- **What this task involves**
Starting from the line that holds "4 workers were", print each remaining line of the entries exactly, ending with the last.

- **Data listing**
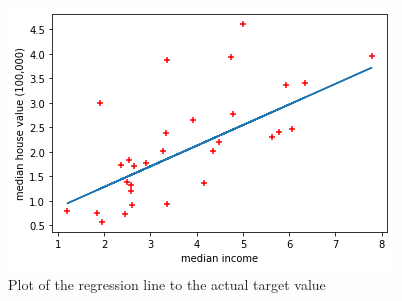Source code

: \documentclass[conference]{IEEEtran}
\begin{document}
\begin{figure}[htbp]
	\includegraphics [scale=0.5]{figures/predicted_vs_actual_graph.png}
	\caption{Plot of the regression line to the actual target value}
	\label{fig:predicted_vs_actual_graph}
\end{figure}



\end{document}
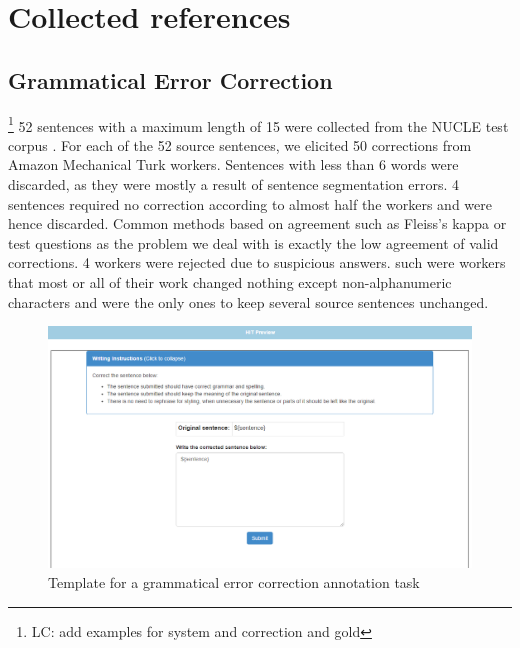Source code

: \documentclass[letterpaper, 11pt]{article}
\newcommand{\lc}[1]{\footnote{\color{blue}LC: #1}}
\begin{document}
\section{Collected references}\label{ap:crowd}
\subsection{Grammatical Error Correction}
\lc{add examples for system and correction and gold}
52 sentences with a maximum length of 15 were collected from the NUCLE test corpus \cite{dahlmeier2013building}. 
For each of the 52 source sentences, 
we elicited 50 corrections from Amazon Mechanical Turk workers.
Sentences with less than 6 words were discarded, as they were mostly a result of sentence segmentation errors.
4 sentences required no correction according to almost half the workers and were hence discarded.
Common methods based on agreement such as Fleiss's kappa or test questions as the problem we deal with is exactly the low agreement of valid corrections.
4 workers were rejected due to suspicious answers. such were workers that most or all of their work changed nothing except non-alphanumeric characters and were the only ones to keep several source sentences unchanged. 

\begin{figure}[htb]
	\includegraphics[width=0.9\columnwidth]{correction_task}
	\caption{Template for a grammatical error correction annotation task} 
\end{figure}
\end{document}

- **Exercise response**
4 workers were rejected due to suspicious answers. such were workers that most or all of their work changed nothing except non-alphanumeric characters and were the only ones to keep several source sentences unchanged. 

\begin{figure}[htb]
	\includegraphics[width=0.9\columnwidth]{correction_task}
	\caption{Template for a grammatical error correction annotation task} 
\end{figure}
\end{document}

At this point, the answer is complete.